## Lab 5: Text Classification

In [2]:
from sklearn.feature_extraction.text import TfidfVectorizer
from sklearn.naive_bayes import MultinomialNB
from sklearn.tree import DecisionTreeClassifier
from sklearn.neighbors import KNeighborsClassifier
import numpy as np

In [3]:
# -------------------------
# 1) Toy dataset: Movie reviews
# -------------------------
docs = [
    "The movie had an amazing plot and great acting",    # Positive
    "I loved the film, it was thrilling and exciting",   # Positive
    "The movie was boring and too long",                 # Negative
    "I did not enjoy the film, it was a waste of time",  # Negative
    "Average movie, some good scenes but overall dull",  # Neutral
    "The film had stunning visuals but weak storyline",  # Neutral
]
labels = ["Positive", "Positive", "Negative", "Negative", "Neutral", "Neutral"]

In [4]:
# -------------------------
# 2) TF-IDF representation
# -------------------------
vectorizer = TfidfVectorizer()
X = vectorizer.fit_transform(docs)
y = np.array(labels)


In [5]:
# -------------------------
# 3) Models: Train once
# -------------------------
nb = MultinomialNB().fit(X, y)
dt = DecisionTreeClassifier(random_state=0).fit(X, y)
knn = KNeighborsClassifier(n_neighbors=3).fit(X, y)

In [7]:
# -------------------------
def categorize_text(sample_text):
    q_vec = vectorizer.transform([sample_text])

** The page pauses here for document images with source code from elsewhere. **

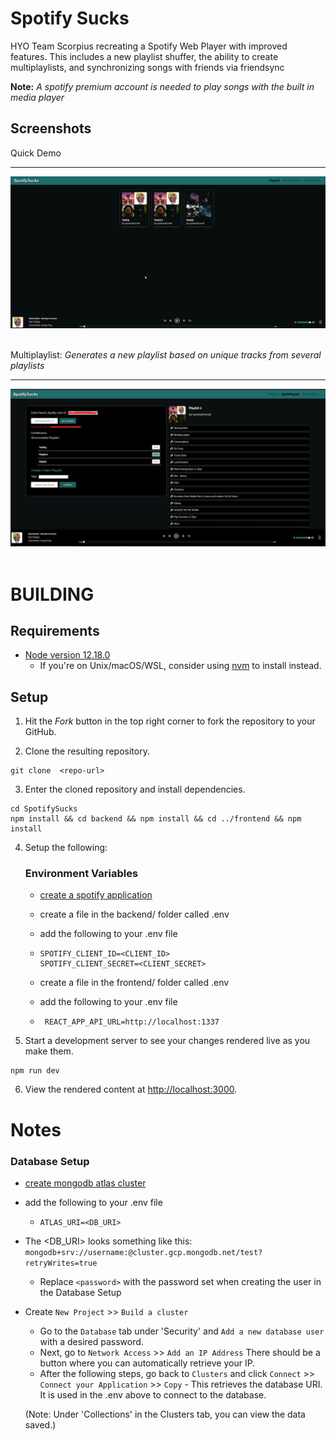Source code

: # Spotify Sucks
HYO Team Scorpius recreating a Spotify Web Player with improved features. This includes a new playlist shuffer, the ability to create multiplaylists, and synchronizing songs with friends via friendsync

**Note:** *A spotify premium account is needed to play songs with the built in media player*

## Screenshots
Quick Demo
***
<img src='playlist.gif' title='Maps' width='' alt='Demo' />
<br />
<br />

Multiplaylist:
*Generates a new playlist based on unique tracks from several playlists*
***
<img src='multiplaylist.jpg' title='Maps' width='' alt='Demo' /> 
<br />
<br />

# BUILDING

## Requirements
- [Node version 12.18.0](https://nodejs.org/en/)
   - If you're on Unix/macOS/WSL, consider using [nvm](https://github.com/nvm-sh/nvm#about) to install instead.

## Setup

1. Hit the *Fork* button in the top right corner to fork the repository to your GitHub.

2. Clone the resulting repository.
```
git clone  <repo-url>
```

3. Enter the cloned repository and install dependencies.
```
cd SpotifySucks
npm install && cd backend && npm install && cd ../frontend && npm install 
```
4. Setup the following:
   ### Environment Variables
      - [create a spotify application](https://developer.spotify.com/my-applications/)
      - create a file in the backend/ folder called .env
      - add the following to your .env file
      - ``` 
        SPOTIFY_CLIENT_ID=<CLIENT_ID>
        SPOTIFY_CLIENT_SECRET=<CLIENT_SECRET>
        ```
     
      - create a file in the frontend/ folder called .env
      - add the following to your .env file
      - ```
         REACT_APP_API_URL=http://localhost:1337 
         ```  

5. Start a development server to see your changes rendered live as you make them.
```
npm run dev
```

6. View the rendered content at [http://localhost:3000](http://localhost:3000).  

# Notes

### Database Setup
  - [create mongodb atlas cluster](https://www.mongodb.com/cloud/atlas?utm_campaign=atlas_bc_mern&utm_source=medium&utm_medium=inf&utm_term=campaign_term&utm_content=campaign_content)

  - add the following to your .env file
      - ``` 
        ATLAS_URI=<DB_URI>
        ```

 - The <DB_URI> looks something like this: ```mongodb+srv://username:```<password>```@cluster.gcp.mongodb.net/test?retryWrites=true```
      - Replace ```<password>``` with the password set when creating the user in the Database Setup

 - Create ```New Project``` >> ```Build a cluster``` 
      - Go to the ```Database``` tab under 'Security' and ```Add a new database user``` with a desired password.
      - Next, go to ```Network Access``` >> ```Add an IP Address``` There should be a button where you can automatically retrieve your IP. 
      -  After the following steps, go back to ```Clusters``` and click ```Connect``` >> ```Connect your Application``` >> ```Copy```
        - This retrieves the database URI. It is used in the .env above to connect to the database.

      (Note: Under 'Collections' in the Clusters tab, you can view the data saved.)
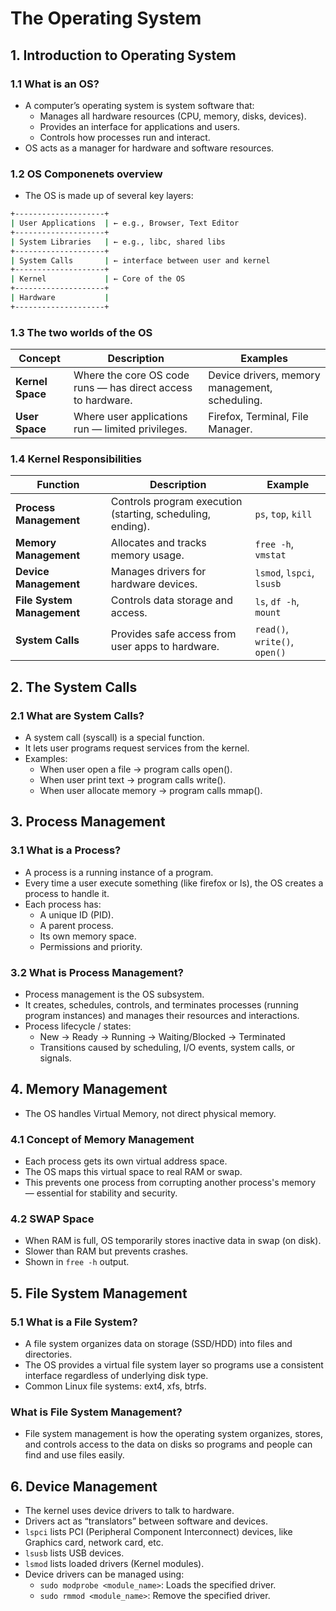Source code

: # The Operating System

## 1. Introduction to Operating System

### 1.1 What is an OS?

- A computer’s operating system is system software that:
  - Manages all hardware resources (CPU, memory, disks, devices).
  - Provides an interface for applications and users.
  - Controls how processes run and interact.
- OS acts as a manager for hardware and software resources.

### 1.2 OS Componenets overview

- The OS is made up of several key layers:

```bash
+--------------------+
| User Applications  | ← e.g., Browser, Text Editor
+--------------------+
| System Libraries   | ← e.g., libc, shared libs
+--------------------+
| System Calls       | ← interface between user and kernel
+--------------------+
| Kernel             | ← Core of the OS
+--------------------+
| Hardware           |
+--------------------+
```

### 1.3 The two worlds of the OS

| Concept | Description | Examples |
| - | - | - |
| **Kernel Space** | Where the core OS code runs — has direct access to hardware. | Device drivers, memory management, scheduling. |
| **User Space** | Where user applications run — limited privileges. | Firefox, Terminal, File Manager. |

### 1.4 Kernel Responsibilities

| Function | Description | Example |
| - | - | - |
| **Process Management** | Controls program execution (starting, scheduling, ending). | `ps`, `top`, `kill` |
| **Memory Management** | Allocates and tracks memory usage. | `free -h`, `vmstat` |
| **Device Management** | Manages drivers for hardware devices. | `lsmod`, `lspci`, `lsusb` |
| **File System Management** | Controls data storage and access. | `ls`, `df -h`, `mount` |
| **System Calls** | Provides safe access from user apps to hardware. | `read()`, `write()`, `open()` |

## 2. The System Calls

### 2.1 What are System Calls?

- A system call (syscall) is a special function.
- It lets user programs request services from the kernel.
- Examples:
  - When user open a file → program calls open().
  - When user print text → program calls write().
  - When user allocate memory → program calls mmap().

## 3. Process Management

### 3.1 What is a Process?

- A process is a running instance of a program.
- Every time a user execute something (like firefox or ls), the OS creates a process to handle it.
- Each process has:
  - A unique ID (PID).
  - A parent process.
  - Its own memory space.
  - Permissions and priority.

### 3.2 What is Process Management?

- Process management is the OS subsystem.
- It creates, schedules, controls, and terminates processes (running program instances) and manages their resources and interactions.
- Process lifecycle / states:
  - New → Ready → Running → Waiting/Blocked → Terminated
  - Transitions caused by scheduling, I/O events, system calls, or signals.

## 4. Memory Management

- The OS handles Virtual Memory, not direct physical memory.

### 4.1 Concept of Memory Management

- Each process gets its own virtual address space.
- The OS maps this virtual space to real RAM or swap.
- This prevents one process from corrupting another process's memory — essential for stability and security.

### 4.2 SWAP Space

- When RAM is full, OS temporarily stores inactive data in swap (on disk).
- Slower than RAM but prevents crashes.
- Shown in `free -h` output.

## 5. File System Management

### 5.1 What is a File System?

- A file system organizes data on storage (SSD/HDD) into files and directories.
- The OS provides a virtual file system layer so programs use a consistent interface regardless of underlying disk type.
- Common Linux file systems: ext4, xfs, btrfs.

### What is File System Management?

- File system management is how the operating system organizes, stores, and controls access to the data on disks so programs and people can find and use files easily.

## 6. Device Management

- The kernel uses device drivers to talk to hardware.
- Drivers act as “translators” between software and devices.
- `lspci` lists PCI (Peripheral Component Interconnect) devices, like Graphics card, network card, etc.
- `lsusb` lists USB devices.
- `lsmod` lists loaded drivers (Kernel modules).
- Device drivers can be managed using:
  - `sudo modprobe <module_name>`: Loads the specified driver.
  - `sudo rmmod <module_name>`: Remove the specified driver.
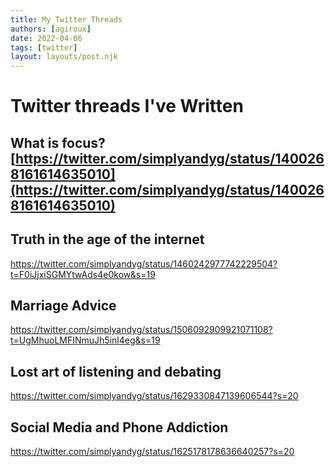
 ```yaml
---
title: My Twitter Threads
authors: [agiroux]
date: 2022-04-06
tags: [twitter]
layout: layouts/post.njk
---
```


# Twitter threads I've Written

## What is focus?[https://twitter.com/simplyandyg/status/1400268161614635010](https://twitter.com/simplyandyg/status/1400268161614635010)


## Truth in the age of the internet
https://twitter.com/simplyandyg/status/1460242977742229504?t=F0iJjxiSGMYtwAds4e0kow&s=19


## Marriage Advice
https://twitter.com/simplyandyg/status/1506092909921071108?t=UgMhuoLMFINmuJh5inl4eg&s=19


## Lost art of listening and debating
https://twitter.com/simplyandyg/status/1629330847139606544?s=20


## Social Media and Phone Addiction
https://twitter.com/simplyandyg/status/1625178178636640257?s=20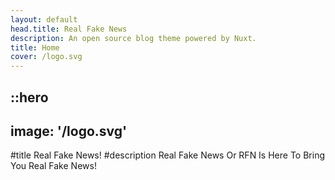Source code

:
 ```yaml
---
layout: default
head.title: Real Fake News
description: An open source blog theme powered by Nuxt.
title: Home
cover: /logo.svg
---
```


::hero
---
image: '/logo.svg'
---
#title
Real Fake News!
#description
Real Fake News Or RFN Is Here To Bring You Real Fake News!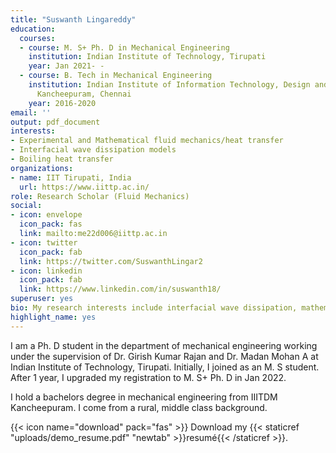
 ```yaml
---
title: "Suswanth Lingareddy"
education:
  courses:
  - course: M. S+ Ph. D in Mechanical Engineering
    institution: Indian Institute of Technology, Tirupati
    year: Jan 2021- -
  - course: B. Tech in Mechanical Engineering
    institution: Indian Institute of Information Technology, Design and Manufacturing,
      Kancheepuram, Chennai
    year: 2016-2020
email: ''
output: pdf_document
interests:
- Experimental and Mathematical fluid mechanics/heat transfer
- Interfacial wave dissipation models
- Boiling heat transfer
organizations:
- name: IIT Tirupati, India
  url: https://www.iittp.ac.in/
role: Research Scholar (Fluid Mechanics)
social:
- icon: envelope
  icon_pack: fas
  link: mailto:me22d006@iittp.ac.in
- icon: twitter
  icon_pack: fab
  link: https://twitter.com/SuswanthLingar2
- icon: linkedin
  icon_pack: fab
  link: https://www.linkedin.com/in/suswanth18/
superuser: yes
bio: My research interests include interfacial wave dissipation, mathematical modeling, fluid mechanics.
highlight_name: yes
---
```


I am a Ph. D student in the department of mechanical engineering working under the supervision of Dr. Girish Kumar Rajan and Dr. Madan Mohan A at Indian Institute of Technology, Tirupati. Initially, I joined as an M. S student. After 1 year, I upgraded my registration to M. S+ Ph. D in Jan 2022.

I hold a bachelors degree in mechanical engineering from IIITDM Kancheepuram. I come from a rural, middle class background.

{{< icon name="download" pack="fas" >}} Download my {{< staticref "uploads/demo_resume.pdf" "newtab" >}}resumé{{< /staticref >}}.
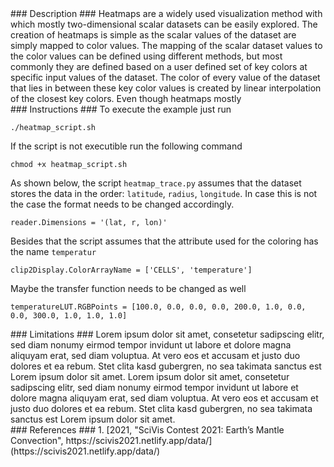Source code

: <div id="description" outline_label="Description" outline_indent="0" markdown="1">
### Description ###
Heatmaps are a widely used visualization method with which mostly two-dimensional scalar datasets can be easily explored.
The creation of heatmaps is simple as the scalar values of the dataset are simply mapped to color values.
The mapping of the scalar dataset values to the color values can be defined using different methods, but most commonly they are defined based on a user defined set of key colors at specific input values of the dataset.
The color of every value of the dataset that lies in between these key color values is created by linear interpolation of the closest key colors.
Even though heatmaps mostly 
</div>
<div id="instructions" outline_label="Instructions" outline_indent="0" markdown="1">
### Instructions ###
To execute the example just run

```
./heatmap_script.sh
```

If the script is not executible run the following command

```
chmod +x heatmap_script.sh
```

As shown below, the script `heatmap_trace.py` assumes that the dataset stores the data in the order: `latitude`, `radius`, `longitude`.
In case this is not the case the format needs to be changed accordingly.
```
reader.Dimensions = '(lat, r, lon)'
```
Besides that the script assumes that the attribute used for the coloring has the name `temperatur`
```
clip2Display.ColorArrayName = ['CELLS', 'temperature']
```

Maybe the transfer function needs to be changed as well
```
temperatureLUT.RGBPoints = [100.0, 0.0, 0.0, 0.0, 200.0, 1.0, 0.0, 0.0, 300.0, 1.0, 1.0, 1.0]
```

</div>
<div id="limitations" outline_label="Limitations" outline_indent="0" markdown="1">
### Limitations ###
Lorem ipsum dolor sit amet, consetetur sadipscing elitr, sed diam nonumy eirmod tempor invidunt ut labore et dolore magna aliquyam erat, sed diam voluptua. At vero eos et accusam et justo duo dolores et ea rebum. Stet clita kasd gubergren, no sea takimata sanctus est Lorem ipsum dolor sit amet. Lorem ipsum dolor sit amet, consetetur sadipscing elitr, sed diam nonumy eirmod tempor invidunt ut labore et dolore magna aliquyam erat, sed diam voluptua. At vero eos et accusam et justo duo dolores et ea rebum. Stet clita kasd gubergren, no sea takimata sanctus est Lorem ipsum dolor sit amet.
</div>
<div id="references" outline_label="References" outline_indent="0" markdown="1">
### References ###
1. [<span id="reference_dataset">2021, "SciVis Contest 2021: Earth’s Mantle Convection", https://scivis2021.netlify.app/data/</span>](https://scivis2021.netlify.app/data/)
</div>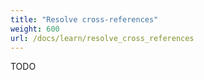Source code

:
 ```yaml
---
title: "Resolve cross-references"
weight: 600
url: /docs/learn/resolve_cross_references
---
```

TODO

    print("Sample Text:", sample_text)
    print("\n--- Model Predictions ---")
    print("Naive Bayes:", nb.predict(q_vec)[0])
    print("Decision Tree:", dt.predict(q_vec)[0])
    print("KNN:", knn.predict(q_vec)[0])


In [8]:
sample_text = "The film had excellent acting but a slow plot"
categorize_text(sample_text)

Sample Text: The film had excellent acting but a slow plot

--- Model Predictions ---
Naive Bayes: Positive
Decision Tree: Neutral
KNN: Positive




This lab demonstrates text classification of **movie reviews** using **TF-IDF features** and three machine learning models: **Naive Bayes**, **Decision Tree**, and **K-Nearest Neighbors (KNN)**.

---

### 1. Dataset
We define a small **toy dataset** of movie reviews:

| Review | Label |
|--------|-------|
| The movie had an amazing plot and great acting | Positive |
| I loved the film, it was thrilling and exciting | Positive |
| The movie was boring and too long | Negative |
| I did not enjoy the film, it was a waste of time | Negative |
| Average movie, some good scenes but overall dull | Neutral |
| The film had stunning visuals but weak storyline | Neutral |

Labels: `Positive`, `Negative`, `Neutral`

---

### 2. TF-IDF Representation
We convert the text reviews into **numerical feature vectors** using `TfidfVectorizer`.  
- TF-IDF captures **term importance** in each document relative to the corpus.
- Each review becomes a **vector of weighted word frequencies**.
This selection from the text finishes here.